───── Exercise data ─────

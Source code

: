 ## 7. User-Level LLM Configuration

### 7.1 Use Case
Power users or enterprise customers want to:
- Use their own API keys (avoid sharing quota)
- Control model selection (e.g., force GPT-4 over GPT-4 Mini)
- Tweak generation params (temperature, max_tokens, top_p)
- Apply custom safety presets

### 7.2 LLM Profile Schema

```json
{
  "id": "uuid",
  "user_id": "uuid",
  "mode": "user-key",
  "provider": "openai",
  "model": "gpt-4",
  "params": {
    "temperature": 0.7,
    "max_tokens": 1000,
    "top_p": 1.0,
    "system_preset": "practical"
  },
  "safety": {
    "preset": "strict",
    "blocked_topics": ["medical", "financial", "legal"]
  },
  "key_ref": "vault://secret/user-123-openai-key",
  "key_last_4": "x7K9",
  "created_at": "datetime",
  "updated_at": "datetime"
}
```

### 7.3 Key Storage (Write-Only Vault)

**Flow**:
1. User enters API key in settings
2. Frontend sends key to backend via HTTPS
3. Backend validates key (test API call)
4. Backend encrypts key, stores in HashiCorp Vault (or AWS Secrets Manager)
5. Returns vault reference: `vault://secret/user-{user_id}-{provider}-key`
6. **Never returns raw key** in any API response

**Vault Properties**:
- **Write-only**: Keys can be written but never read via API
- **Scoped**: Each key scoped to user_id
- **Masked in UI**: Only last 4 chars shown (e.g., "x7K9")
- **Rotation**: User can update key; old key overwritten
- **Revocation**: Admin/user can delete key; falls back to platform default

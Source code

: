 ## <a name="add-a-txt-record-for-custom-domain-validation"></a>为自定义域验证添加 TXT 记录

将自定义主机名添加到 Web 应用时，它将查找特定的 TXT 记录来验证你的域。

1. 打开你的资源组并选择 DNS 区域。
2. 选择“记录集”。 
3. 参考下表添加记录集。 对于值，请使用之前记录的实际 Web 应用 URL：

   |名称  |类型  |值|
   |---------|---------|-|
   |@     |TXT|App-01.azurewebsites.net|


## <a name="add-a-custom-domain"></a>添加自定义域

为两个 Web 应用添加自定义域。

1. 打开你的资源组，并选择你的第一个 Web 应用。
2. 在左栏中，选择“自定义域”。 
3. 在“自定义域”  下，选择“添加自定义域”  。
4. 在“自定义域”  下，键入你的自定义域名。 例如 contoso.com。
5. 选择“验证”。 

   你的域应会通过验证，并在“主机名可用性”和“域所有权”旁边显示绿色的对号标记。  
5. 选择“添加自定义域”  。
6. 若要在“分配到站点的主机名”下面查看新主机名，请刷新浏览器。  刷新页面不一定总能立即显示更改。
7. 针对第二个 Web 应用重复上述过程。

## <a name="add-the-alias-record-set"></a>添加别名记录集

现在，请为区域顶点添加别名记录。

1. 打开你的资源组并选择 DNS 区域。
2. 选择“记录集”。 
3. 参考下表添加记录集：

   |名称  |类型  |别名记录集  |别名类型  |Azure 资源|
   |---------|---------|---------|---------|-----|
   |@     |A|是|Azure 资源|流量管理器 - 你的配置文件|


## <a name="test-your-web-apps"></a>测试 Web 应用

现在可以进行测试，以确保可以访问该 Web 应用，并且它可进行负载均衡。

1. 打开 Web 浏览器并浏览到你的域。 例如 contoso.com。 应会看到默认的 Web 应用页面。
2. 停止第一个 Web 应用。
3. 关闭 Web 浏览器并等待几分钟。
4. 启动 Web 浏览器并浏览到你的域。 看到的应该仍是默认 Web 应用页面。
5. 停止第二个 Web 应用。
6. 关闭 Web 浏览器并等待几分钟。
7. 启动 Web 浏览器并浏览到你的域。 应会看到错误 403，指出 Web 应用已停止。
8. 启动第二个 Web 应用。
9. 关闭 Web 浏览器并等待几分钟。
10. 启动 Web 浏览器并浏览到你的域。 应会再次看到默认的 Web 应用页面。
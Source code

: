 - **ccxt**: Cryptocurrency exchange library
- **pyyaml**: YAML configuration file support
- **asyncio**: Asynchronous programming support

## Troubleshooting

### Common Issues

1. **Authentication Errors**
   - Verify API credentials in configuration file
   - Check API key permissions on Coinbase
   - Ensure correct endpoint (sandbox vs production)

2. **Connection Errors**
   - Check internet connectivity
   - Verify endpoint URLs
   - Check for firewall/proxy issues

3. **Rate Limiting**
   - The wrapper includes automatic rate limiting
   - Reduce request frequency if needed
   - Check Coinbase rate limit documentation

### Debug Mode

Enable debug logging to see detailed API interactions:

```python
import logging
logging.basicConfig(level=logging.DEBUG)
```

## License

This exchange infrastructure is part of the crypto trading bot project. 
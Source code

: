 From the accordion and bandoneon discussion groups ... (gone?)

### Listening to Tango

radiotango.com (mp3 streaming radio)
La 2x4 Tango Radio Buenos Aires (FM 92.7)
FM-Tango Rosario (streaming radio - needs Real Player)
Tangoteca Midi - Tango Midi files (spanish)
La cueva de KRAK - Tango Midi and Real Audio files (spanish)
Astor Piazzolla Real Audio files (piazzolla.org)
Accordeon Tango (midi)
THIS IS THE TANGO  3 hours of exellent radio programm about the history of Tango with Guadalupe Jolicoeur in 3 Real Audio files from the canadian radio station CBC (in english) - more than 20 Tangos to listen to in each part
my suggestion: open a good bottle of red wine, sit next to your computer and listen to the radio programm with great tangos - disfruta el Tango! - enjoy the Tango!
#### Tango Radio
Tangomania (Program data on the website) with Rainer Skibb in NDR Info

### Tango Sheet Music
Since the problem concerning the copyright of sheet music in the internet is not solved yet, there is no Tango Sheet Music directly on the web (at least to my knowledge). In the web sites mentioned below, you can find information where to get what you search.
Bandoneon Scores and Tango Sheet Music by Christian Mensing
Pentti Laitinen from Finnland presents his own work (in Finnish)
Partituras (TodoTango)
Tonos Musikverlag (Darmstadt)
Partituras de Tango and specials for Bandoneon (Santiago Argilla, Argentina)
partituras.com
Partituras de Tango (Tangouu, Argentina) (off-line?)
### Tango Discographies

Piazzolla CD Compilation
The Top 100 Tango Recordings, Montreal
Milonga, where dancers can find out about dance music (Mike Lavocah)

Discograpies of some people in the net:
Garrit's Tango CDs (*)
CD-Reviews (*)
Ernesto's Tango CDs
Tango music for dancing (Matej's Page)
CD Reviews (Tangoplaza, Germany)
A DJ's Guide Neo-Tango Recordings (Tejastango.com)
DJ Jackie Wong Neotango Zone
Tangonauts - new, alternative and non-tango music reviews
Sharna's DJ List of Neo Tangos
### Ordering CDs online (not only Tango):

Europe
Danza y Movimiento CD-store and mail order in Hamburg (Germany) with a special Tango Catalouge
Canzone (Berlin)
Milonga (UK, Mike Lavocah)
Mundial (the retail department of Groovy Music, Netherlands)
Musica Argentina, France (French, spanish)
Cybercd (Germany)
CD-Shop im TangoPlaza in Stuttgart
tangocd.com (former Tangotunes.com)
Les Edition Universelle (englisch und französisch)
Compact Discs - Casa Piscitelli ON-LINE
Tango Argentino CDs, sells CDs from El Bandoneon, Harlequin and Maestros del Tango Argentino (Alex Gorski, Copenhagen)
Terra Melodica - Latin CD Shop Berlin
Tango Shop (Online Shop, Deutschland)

─────

__Task item__
Print precisely the lines from the one with "tangocd.com (former Tangotunes.com)" through the end of the data above, adding nothing.

__Solution for this exercise__
tangocd.com (former Tangotunes.com)
Les Edition Universelle (englisch und französisch)
Compact Discs - Casa Piscitelli ON-LINE
Tango Argentino CDs, sells CDs from El Bandoneon, Harlequin and Maestros del Tango Argentino (Alex Gorski, Copenhagen)
Terra Melodica - Latin CD Shop Berlin
Tango Shop (Online Shop, Deutschland)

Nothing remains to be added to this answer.